Wednesday, August 16, 2023

Stromness area and island life

The Ness Battery near to our campsite in Stromness was an important gun emplacement for both world wars. We stumbled across a tour just about to start and joined in. Inside one of the original Second World War wooden billet huts was some great painting all around the inside by one of the soldiers - trying to make it look more like home!

This was the serving hatch from the kitchen


Phil had a side trip back to Hoy via the passenger ferry for an overnight expedition, a circular hike up the Cuilags, St John Head, The Old Man of Hoy and Rackwick for the night before returning via the valley in the morning for the ferry back to Stromness. 


It looks an idyllic spot to camp below but he had to share it with quite a few midges as the weather was so still - going to bed early with a neck scarf over his head and a very sharp exit in the morning! Dee and Purdy had a much more relaxing time in Muy!

We have really enjoyed our time in Stromness a lovely old town with an interesting history.

This is the main street

Before we left Orkney we wanted to sample some more islands so we spent a day on Shapinsay and then took a round trip to Stronsay, Eday and Sanday.

Burroughston Broch, Shapinsay

Stromsay was a bit of a disappointment really, nowhere to wild camp apart from the Community Centre, which was where we stayed. Nice but no walks nearby and other walks difficult underfoot. There was a nice cafe though by the port for breakfast before we left!

Community Centre Wild Camp

Walk to the Vat of Kerbister and Lamb Head

We decided to leave Stronsay early after only two nights and head to Eday. It proved a very good move as when we arrived at the hostel it had a lovely feel. We could see the sea on both sides with Short Eared Owls and Hen Harriers often seen and even a Basking Shark - and we had the place to ourselves - a bit of a hidden gem really! A lot of the island is covered in Heather, which had started to flower.

The Stone of Setter - looks like we were expected!

Nearly as tall as the Stones of Stenness

Vinquoy Chambered Cairn

A tight squeeze!

A bit of sunbathing

Lovely beaches 

Mill Bay

Ward Hill - the highest point on Eday

An old kissing gate in the middle of the moor!

No-one goes to Eday and the locals from the other islands have a bit of a dim view of it. Nothing there, full of weird incomers etc....we loved it there and stayed 5 nights.
From Eday we took a very short ferry to Sanday. As the name suggests, it is well known for its sandy beaches.
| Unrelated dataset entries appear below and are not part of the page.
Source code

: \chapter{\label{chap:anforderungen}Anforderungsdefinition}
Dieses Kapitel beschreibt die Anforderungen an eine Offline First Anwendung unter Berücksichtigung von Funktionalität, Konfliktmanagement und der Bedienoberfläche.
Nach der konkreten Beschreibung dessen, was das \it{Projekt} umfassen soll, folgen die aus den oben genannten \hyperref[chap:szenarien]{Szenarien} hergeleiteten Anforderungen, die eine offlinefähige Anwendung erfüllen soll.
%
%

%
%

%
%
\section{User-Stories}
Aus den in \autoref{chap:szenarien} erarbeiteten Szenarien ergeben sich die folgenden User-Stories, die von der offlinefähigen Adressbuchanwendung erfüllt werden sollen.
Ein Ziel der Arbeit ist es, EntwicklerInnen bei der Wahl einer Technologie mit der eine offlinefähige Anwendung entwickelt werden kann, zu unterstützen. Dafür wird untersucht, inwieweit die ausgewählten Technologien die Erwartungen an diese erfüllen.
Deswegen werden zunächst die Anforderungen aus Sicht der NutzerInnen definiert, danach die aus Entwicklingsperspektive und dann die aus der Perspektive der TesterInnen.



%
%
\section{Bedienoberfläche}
We stayed at Ayres Rock campsite overlooking the sea on the west coast and our first night was very windy - we didn't get much sleep.

View from campsite on a calm day

Truck and Muy enjoying some off road

Its that Caribbean feeling again - until we touch the water!
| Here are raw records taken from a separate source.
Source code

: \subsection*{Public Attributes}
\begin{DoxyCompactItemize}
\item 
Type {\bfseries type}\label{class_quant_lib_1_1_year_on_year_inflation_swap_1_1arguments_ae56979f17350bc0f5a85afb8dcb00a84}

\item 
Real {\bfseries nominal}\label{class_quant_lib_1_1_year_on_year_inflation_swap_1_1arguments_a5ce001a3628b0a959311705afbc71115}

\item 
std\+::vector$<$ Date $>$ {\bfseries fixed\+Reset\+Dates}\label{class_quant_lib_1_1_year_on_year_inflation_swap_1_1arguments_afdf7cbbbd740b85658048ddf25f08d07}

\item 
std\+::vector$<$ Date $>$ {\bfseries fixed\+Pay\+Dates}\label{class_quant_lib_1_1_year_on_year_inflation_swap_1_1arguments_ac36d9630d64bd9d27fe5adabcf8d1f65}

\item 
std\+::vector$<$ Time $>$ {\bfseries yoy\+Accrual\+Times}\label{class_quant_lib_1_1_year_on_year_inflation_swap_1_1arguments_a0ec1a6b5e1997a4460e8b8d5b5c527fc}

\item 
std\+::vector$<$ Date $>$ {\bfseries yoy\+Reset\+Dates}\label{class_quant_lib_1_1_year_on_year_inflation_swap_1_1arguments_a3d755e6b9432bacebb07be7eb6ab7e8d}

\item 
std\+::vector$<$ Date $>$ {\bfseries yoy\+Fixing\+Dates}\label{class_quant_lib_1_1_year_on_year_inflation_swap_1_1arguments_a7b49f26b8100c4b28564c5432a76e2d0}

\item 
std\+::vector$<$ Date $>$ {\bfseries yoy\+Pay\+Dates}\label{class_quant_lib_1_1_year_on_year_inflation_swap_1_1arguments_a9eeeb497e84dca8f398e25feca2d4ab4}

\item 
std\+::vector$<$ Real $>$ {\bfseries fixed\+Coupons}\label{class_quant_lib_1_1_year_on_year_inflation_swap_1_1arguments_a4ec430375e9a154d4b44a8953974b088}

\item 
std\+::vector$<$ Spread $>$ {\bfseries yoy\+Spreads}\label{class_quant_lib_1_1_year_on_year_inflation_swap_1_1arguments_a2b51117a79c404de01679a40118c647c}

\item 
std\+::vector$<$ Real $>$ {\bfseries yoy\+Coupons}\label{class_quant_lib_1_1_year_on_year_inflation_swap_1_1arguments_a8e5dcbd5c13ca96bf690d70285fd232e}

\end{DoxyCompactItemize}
Sadly in 1994 eleven male Sperm Whales beached themselves on Backaskaill beach with the average weighing 30 tonnes - unfortunately none could be saved. Recently a life sized sculpture was erected in memory of that tragic day.

Backaskaill Beach

There was even a pizza cafe - what a luxury, eating out!


Sanday has its own Chambered Cairn, fairly recently rebuilt so in very good condition - for 5000 years old!


Another tight squeeze - for about 9 metres
on our hands and knees to get in!

Caves at Doun Helzie




High alert - so many rabbits!

We tried to reach the lighthouse on the small island at Star Point but even at low tide we couldn't get across. The next day we did manage to get to the Holms of Ire, two small islands again at low tide. We had to be careful not to get marooned though when the tide came back in!


We waited for the tide to go down

A washed up pallet helped - we took it back afterwards!

Relaxing on the first island before venturing on to the second

View through her ears!

The cairn at the furthest point

A plant fossil on a stone that Dee found

Another lovely swim at Saville beach before we left. This was our favourite beach on Sanday.

Saville Beach

Sunset near campsite

Sanday has a lovely, relaxed feeling to it - and with plenty of nice walks, great places for picnics and beautiful beaches to swim off, we really enjoyed our week there. We left Sanday and returned to the 'mainland' for the last part of our Orkney adventure before we will be heading to the Outer Hebrides.

Sunday, July 30, 2023

Archaeology and Stromness

We returned from Hoy to spend some time on the west of the mainland to visit some archaeological sites. We have demounted and stayed for a while at Stromness.

The hills of Hoy in the background

Scara Brae is one of the most well known Neolithic sites, although in our opinion, not as interesting as Jarshof in Shetland. Also, here we had to follow a route around the edge, while at Jarshof we could explore how we liked inside the ruins.


That is a stone age shelf unit!


5000 years old stone carving - so well made!
No-one knows what it is.

He doesn't look too happy!

There has been an archaeological dig on the Ness of Brodgar since 2004 after a notched stone was uncovered when ploughing, which unearthed a massive settlement. They think less than 10% has been excavated but this will finish next year when it will be filled in to preserved for future generations.

We had a guided tour by one of the
archaeologists on site

Nearby was the Ring of Brodgar, a very impressive stone circle.





During the second world war the standing stones, with their outer ditch, proved a great training ground for tanks! Not sure how many stones they knocked down!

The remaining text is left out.